Towards universal pensions in Tanzania: Evidence on opportunities and challenges from a remote area, Ngenge ward, Kagera
The Government of Tanzania is currently taking concrete steps towards the implementation of a universal non-contributory pension. The objective of this study was to build on previous research by exploring the impacts of the cash transfer and the practical lessons for implementation in very remote settings. In order to do this the research focused in the Ngenge ward, one of the remotest settings within the Muleba district in Kagera Region. This research comes five years after a study conducted in 2008, Salt and Soap and Shoes for School, which found that the pension had significant impacts on nutrition, physical and mental health, social status and social inclusion. Returning to the district provided an opportunity to establish whether the findings of the previous research still stood, and if there were any changes.

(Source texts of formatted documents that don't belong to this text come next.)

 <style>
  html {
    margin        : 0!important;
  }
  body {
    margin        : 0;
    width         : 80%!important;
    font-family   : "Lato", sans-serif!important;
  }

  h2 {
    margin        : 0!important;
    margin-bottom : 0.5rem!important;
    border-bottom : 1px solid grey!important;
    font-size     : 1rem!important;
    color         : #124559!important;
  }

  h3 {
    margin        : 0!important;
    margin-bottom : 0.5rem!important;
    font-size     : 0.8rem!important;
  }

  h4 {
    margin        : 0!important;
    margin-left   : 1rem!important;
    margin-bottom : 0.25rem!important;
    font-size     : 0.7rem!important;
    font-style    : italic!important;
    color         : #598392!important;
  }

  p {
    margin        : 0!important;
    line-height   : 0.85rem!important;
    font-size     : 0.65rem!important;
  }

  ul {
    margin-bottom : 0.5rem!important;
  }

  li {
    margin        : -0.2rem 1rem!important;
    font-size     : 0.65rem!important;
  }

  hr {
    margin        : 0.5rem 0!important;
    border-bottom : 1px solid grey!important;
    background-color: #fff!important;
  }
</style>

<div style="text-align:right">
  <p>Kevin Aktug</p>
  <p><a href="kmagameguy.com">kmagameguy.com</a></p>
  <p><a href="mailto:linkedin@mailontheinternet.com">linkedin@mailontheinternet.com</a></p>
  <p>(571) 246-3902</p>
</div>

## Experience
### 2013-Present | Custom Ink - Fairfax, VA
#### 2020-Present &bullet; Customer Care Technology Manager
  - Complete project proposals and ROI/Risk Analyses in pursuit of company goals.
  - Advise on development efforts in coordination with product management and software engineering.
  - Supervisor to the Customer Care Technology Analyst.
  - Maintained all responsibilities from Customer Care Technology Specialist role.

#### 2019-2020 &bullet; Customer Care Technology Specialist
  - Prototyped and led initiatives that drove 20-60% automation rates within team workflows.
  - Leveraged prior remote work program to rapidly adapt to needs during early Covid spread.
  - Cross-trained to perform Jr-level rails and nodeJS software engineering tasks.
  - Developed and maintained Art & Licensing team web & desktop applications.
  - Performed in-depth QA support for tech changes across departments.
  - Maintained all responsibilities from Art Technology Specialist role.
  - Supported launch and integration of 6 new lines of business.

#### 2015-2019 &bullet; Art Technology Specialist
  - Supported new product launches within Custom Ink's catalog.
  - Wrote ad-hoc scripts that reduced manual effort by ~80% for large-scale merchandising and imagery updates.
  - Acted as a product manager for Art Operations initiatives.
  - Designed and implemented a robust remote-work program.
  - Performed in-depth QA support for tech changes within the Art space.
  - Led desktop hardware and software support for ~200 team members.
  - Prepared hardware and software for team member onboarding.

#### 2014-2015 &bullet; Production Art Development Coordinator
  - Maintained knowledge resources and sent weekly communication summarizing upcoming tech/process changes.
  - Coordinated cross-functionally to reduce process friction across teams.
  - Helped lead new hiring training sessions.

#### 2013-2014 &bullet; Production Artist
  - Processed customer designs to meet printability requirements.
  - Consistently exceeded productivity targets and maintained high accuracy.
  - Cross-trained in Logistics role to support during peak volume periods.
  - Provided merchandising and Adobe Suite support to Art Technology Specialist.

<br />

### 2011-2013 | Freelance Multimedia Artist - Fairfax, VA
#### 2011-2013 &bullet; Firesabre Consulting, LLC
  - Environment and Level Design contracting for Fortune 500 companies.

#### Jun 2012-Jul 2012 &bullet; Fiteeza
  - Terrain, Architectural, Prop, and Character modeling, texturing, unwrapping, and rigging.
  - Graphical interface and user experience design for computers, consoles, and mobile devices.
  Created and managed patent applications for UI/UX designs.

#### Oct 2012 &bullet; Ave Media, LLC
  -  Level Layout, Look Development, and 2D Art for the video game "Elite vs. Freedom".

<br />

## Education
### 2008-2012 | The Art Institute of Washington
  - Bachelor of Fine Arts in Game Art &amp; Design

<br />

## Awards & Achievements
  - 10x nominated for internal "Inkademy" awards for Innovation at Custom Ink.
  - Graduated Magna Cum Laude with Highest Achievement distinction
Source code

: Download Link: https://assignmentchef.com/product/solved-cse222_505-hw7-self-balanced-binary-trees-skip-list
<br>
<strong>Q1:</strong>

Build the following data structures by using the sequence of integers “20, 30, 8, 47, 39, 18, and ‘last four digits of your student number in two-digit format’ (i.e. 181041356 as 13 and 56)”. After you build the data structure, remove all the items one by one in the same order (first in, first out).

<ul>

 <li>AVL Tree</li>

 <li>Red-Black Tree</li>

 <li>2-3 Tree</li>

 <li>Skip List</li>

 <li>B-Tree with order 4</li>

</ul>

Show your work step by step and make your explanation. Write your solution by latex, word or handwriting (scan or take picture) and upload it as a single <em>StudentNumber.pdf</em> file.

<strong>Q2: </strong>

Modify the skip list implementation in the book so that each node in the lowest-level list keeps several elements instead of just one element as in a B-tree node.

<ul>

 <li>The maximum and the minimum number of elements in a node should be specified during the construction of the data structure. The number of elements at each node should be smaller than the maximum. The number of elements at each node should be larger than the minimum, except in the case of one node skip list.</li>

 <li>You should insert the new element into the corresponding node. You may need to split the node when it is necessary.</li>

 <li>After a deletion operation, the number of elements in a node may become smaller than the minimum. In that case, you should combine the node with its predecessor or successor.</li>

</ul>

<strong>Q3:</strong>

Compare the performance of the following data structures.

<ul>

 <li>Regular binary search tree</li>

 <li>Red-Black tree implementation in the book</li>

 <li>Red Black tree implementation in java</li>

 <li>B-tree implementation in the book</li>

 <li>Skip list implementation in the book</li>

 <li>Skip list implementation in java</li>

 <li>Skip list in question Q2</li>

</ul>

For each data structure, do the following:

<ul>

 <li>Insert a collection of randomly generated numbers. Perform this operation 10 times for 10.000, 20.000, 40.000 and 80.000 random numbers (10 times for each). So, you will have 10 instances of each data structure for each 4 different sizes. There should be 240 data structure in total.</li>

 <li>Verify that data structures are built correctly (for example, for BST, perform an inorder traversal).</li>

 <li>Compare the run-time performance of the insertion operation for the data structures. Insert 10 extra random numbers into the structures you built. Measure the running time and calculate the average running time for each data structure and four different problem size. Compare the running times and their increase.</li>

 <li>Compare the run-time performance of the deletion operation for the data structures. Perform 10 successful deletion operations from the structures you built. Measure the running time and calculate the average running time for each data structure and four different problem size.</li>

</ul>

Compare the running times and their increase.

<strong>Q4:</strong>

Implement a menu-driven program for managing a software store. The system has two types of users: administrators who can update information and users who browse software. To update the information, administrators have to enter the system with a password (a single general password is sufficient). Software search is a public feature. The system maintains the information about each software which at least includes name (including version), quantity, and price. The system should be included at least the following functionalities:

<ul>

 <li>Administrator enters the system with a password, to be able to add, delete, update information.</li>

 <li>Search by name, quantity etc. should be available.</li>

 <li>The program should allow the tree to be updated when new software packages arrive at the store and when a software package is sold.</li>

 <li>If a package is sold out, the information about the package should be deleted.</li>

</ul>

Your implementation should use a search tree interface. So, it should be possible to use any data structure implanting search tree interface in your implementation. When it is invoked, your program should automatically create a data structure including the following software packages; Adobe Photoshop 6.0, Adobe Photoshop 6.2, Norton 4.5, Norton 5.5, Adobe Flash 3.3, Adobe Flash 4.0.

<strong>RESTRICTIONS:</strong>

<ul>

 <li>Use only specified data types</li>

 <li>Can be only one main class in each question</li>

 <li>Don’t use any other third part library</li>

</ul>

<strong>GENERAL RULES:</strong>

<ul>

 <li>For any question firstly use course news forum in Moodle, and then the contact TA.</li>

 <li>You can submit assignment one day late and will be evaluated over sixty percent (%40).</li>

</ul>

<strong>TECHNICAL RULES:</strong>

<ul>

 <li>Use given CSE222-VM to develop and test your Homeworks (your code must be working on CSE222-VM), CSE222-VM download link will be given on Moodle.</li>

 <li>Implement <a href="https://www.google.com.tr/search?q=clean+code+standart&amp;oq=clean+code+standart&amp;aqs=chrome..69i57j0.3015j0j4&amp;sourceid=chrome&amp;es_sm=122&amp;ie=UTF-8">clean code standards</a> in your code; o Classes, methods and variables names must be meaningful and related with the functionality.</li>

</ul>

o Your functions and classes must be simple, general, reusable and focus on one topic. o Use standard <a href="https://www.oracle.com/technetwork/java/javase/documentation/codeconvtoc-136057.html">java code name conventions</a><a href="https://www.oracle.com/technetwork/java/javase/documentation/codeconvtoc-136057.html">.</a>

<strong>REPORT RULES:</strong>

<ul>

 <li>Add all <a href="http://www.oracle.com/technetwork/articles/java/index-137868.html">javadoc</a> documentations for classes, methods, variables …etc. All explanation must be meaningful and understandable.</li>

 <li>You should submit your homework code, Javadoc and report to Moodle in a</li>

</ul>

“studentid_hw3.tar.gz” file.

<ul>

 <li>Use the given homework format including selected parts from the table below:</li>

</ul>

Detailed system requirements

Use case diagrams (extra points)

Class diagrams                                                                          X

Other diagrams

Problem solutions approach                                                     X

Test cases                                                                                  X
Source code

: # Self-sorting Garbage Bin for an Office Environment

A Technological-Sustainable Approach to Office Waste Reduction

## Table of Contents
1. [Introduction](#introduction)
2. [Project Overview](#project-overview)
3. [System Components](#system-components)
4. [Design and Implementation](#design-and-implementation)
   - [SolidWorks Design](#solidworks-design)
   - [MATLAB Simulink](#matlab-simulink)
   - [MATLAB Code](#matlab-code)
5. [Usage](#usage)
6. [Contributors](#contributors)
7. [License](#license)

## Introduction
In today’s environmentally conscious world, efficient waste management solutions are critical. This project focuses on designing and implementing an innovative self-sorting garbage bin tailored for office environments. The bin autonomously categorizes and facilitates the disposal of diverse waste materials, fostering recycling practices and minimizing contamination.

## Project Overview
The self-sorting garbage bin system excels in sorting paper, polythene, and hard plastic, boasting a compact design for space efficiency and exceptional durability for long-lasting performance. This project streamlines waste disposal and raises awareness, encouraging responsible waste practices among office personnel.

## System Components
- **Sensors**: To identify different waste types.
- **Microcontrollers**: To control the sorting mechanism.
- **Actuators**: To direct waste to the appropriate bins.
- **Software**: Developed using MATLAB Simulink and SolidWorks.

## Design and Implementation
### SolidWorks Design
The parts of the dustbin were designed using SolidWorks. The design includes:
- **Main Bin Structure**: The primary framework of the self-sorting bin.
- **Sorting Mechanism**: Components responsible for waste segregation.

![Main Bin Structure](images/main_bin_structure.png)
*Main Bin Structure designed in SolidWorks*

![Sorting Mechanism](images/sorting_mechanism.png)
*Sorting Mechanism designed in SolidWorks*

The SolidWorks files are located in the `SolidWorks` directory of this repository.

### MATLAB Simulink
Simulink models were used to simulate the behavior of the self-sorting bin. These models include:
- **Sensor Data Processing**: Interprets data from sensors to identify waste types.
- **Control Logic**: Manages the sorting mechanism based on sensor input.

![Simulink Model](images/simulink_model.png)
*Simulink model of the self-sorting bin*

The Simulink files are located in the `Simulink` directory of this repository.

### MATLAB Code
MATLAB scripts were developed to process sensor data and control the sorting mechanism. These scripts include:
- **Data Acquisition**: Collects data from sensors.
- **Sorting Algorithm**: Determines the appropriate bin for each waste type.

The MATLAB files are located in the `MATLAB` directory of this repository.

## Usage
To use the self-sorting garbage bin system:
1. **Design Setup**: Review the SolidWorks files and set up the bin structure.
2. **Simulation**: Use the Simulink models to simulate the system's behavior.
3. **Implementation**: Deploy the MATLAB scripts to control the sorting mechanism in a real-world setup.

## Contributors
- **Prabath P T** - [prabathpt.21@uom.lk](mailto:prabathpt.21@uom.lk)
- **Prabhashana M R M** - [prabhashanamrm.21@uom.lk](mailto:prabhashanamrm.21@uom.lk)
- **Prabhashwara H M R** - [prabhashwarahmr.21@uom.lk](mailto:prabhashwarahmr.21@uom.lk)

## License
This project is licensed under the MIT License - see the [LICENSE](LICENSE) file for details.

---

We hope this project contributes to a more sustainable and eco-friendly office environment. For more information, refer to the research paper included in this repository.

The pension has had a dramatic impact on the income of recipient households. The cash transfers increased the average income of recipient households by almost 80 per cent. On average, pensions equalled close to half of all income, but in many cases exceeded 80 per cent. In one in ten households cash transfers were the only source of income. The value of the pension and child supplement is relatively modest relative to Tanzania’s average income (13 and 8 per cent respectively of GDP per capita in 2013) and their dramatic impact on household income shows the depth of poverty in this part of the country. It also points to the lesson that benefits do not have to be very high to begin to have substantial impacts in such areas.